İl Kültür ve Turizm Müdürlüğü bünyesinde arkeolog olarak 25 yıl boyunca çalışma yürüten 52 yaşındaki Songül Erbay, elde ettiği tecrübeler ve gözlemlerle dikkat çekici bir projeye imza atmaya karar verdi. Zaman içerisinde, ileride tablo yapma hayalini gerçekleştirmek amacıyla çeşitli malzemeler topladı. Bu malzemeler arasında; yapraklar, taşlar, ölü böcekler ve dallar gibi doğal unsurlar yer almaktaydı. Çevresindeki birçok kişi ise “Çalı çırpıdan ne olur ki?” düşüncesiyle onun bu toplama faaliyetine şüpheyle yaklaştı. Ancak Erbay, sabırla bu süreci sürdürmeye devam etti ve eşyaları toplama tutkusunu asla bırakmadı.
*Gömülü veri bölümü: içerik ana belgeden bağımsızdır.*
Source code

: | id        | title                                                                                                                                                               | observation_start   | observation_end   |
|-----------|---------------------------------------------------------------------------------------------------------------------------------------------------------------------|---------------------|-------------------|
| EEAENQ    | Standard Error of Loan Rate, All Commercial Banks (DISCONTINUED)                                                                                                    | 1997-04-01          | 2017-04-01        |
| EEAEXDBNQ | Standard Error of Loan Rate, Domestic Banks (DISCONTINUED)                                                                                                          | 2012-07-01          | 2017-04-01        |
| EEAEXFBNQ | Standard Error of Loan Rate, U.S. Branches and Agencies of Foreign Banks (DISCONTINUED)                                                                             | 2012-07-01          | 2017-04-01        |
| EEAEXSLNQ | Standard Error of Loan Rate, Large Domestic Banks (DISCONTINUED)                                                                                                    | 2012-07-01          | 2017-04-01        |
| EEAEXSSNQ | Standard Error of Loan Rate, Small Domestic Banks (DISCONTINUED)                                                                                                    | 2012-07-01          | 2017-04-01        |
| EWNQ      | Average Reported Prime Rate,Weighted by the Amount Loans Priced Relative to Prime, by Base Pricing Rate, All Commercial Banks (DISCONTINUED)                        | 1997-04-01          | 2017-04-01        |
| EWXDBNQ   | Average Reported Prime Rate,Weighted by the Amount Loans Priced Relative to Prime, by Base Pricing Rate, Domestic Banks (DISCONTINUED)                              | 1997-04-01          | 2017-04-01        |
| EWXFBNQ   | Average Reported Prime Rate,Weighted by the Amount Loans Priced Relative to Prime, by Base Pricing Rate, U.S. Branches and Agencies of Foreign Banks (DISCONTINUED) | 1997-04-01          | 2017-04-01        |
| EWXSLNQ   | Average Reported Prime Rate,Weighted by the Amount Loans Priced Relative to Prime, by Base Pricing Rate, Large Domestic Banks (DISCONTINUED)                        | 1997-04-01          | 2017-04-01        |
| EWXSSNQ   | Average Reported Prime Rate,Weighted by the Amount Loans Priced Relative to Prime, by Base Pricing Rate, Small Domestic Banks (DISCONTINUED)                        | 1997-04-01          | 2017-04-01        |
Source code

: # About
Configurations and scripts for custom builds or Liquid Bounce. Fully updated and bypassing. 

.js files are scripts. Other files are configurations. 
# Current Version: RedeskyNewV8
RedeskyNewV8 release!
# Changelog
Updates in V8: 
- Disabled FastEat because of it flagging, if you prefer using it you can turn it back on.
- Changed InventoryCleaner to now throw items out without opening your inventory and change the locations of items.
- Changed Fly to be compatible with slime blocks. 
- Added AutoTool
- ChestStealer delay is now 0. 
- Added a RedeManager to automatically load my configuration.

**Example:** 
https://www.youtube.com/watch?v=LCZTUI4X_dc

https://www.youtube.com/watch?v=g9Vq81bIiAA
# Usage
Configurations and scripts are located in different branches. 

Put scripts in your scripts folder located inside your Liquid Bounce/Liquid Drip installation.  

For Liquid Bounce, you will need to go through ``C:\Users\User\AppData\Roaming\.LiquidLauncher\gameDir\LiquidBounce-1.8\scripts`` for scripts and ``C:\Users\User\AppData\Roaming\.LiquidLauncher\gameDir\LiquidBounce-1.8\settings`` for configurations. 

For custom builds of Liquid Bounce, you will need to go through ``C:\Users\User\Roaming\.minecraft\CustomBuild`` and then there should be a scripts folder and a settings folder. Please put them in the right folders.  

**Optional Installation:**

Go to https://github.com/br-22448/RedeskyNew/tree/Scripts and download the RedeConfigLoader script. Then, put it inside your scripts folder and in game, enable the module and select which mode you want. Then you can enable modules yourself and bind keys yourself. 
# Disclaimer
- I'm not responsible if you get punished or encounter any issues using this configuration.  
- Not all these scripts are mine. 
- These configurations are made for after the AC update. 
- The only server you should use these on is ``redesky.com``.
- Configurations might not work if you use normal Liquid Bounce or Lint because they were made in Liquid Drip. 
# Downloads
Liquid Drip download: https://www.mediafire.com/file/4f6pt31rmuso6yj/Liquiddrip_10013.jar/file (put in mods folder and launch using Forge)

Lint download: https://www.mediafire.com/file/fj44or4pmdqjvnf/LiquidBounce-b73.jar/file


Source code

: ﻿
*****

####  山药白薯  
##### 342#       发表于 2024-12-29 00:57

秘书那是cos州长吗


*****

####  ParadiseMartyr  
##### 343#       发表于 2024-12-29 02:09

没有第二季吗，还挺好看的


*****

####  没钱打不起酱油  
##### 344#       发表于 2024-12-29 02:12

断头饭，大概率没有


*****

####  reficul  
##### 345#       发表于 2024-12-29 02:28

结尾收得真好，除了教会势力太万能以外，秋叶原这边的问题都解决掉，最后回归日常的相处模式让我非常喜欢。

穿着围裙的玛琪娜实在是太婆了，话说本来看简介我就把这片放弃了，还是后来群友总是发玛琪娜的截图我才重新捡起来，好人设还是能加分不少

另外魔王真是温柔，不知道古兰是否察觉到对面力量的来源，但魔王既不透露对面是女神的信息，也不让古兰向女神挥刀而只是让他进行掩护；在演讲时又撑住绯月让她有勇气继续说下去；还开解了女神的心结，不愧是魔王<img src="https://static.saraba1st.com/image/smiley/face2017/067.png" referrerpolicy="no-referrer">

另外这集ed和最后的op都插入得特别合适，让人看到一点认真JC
Songül Erbay, yıllar boyunca topladığı bu malzemeleri dikkatlice özel kutularda muhafaza etti. Çalışmalarına son verme kararı alarak geçen yıl emekli oldu. Emekliliğinden sonra, yıllar boyunca biriktirdiği malzemeleri değerlendirmek üzere evinin bir bölümünü atölyeye dönüştürdü. Bu alanda yaratıcılığını sergilemek için çeşitli yöntemler denemeye başladı. Örneğin, topladığı malzemelerin arka fonunu oluşturmak üzere atık kartonları kullanarak, herhangi bir kimyasal işlem ya da boyama yapmadan taş, yaprak, ölü böcek ve dal gibi doğal unsurlardan tablolar hazırlamaya başladı.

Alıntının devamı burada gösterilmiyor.